[Collected data]
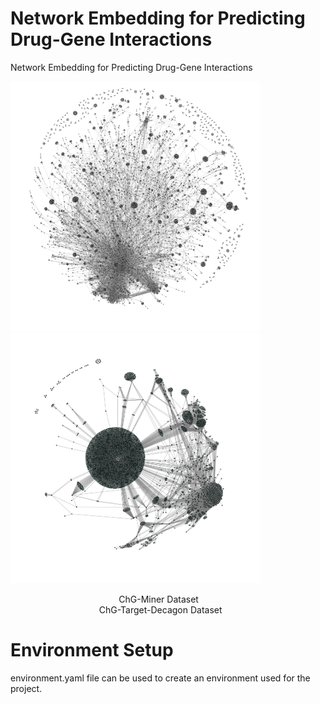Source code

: # Network Embedding for Predicting Drug-Gene Interactions

Network Embedding for Predicting Drug-Gene Interactions 

<p float="left">
<img src="/Resources/Miner.png" title="ChG-Miner Dataset" width="400"/>
<img src="/Resources/Decagon.png" title="ChG-Target-Decagon Dataset" width="400"/>
</p>
 &nbsp; &nbsp; &nbsp; &nbsp; &nbsp; &nbsp; &nbsp; &nbsp; &nbsp; &nbsp; &nbsp; &nbsp; &nbsp; &nbsp; &nbsp; &nbsp; &nbsp; &nbsp; &nbsp;  &nbsp; &nbsp; 
 &nbsp; ChG-Miner Dataset  
 &nbsp; &nbsp; &nbsp; &nbsp; &nbsp; &nbsp; &nbsp; &nbsp; &nbsp; &nbsp; &nbsp; &nbsp; &nbsp; &nbsp; &nbsp; &nbsp; &nbsp; &nbsp; &nbsp;  &nbsp; &nbsp; &nbsp; &nbsp; &nbsp; &nbsp; &nbsp; &nbsp; &nbsp; &nbsp; &nbsp; &nbsp; &nbsp; &nbsp; &nbsp; &nbsp; &nbsp; &nbsp; &nbsp; 
 &nbsp; &nbsp; &nbsp; &nbsp;  &nbsp; ChG-Target-Decagon Dataset
 
 
 
 # Environment Setup
 environment.yaml file can be used to create an environment used for the project.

Work required: Filter the entries and keep only the lines holding "nbsp".

Response to this task:
 &nbsp; &nbsp; &nbsp; &nbsp; &nbsp; &nbsp; &nbsp; &nbsp; &nbsp; &nbsp; &nbsp; &nbsp; &nbsp; &nbsp; &nbsp; &nbsp; &nbsp; &nbsp; &nbsp;  &nbsp; &nbsp; 
 &nbsp; ChG-Miner Dataset  
 &nbsp; &nbsp; &nbsp; &nbsp; &nbsp; &nbsp; &nbsp; &nbsp; &nbsp; &nbsp; &nbsp; &nbsp; &nbsp; &nbsp; &nbsp; &nbsp; &nbsp; &nbsp; &nbsp;  &nbsp; &nbsp; &nbsp; &nbsp; &nbsp; &nbsp; &nbsp; &nbsp; &nbsp; &nbsp; &nbsp; &nbsp; &nbsp; &nbsp; &nbsp; &nbsp; &nbsp; &nbsp; &nbsp; 
 &nbsp; &nbsp; &nbsp; &nbsp;  &nbsp; ChG-Target-Decagon Dataset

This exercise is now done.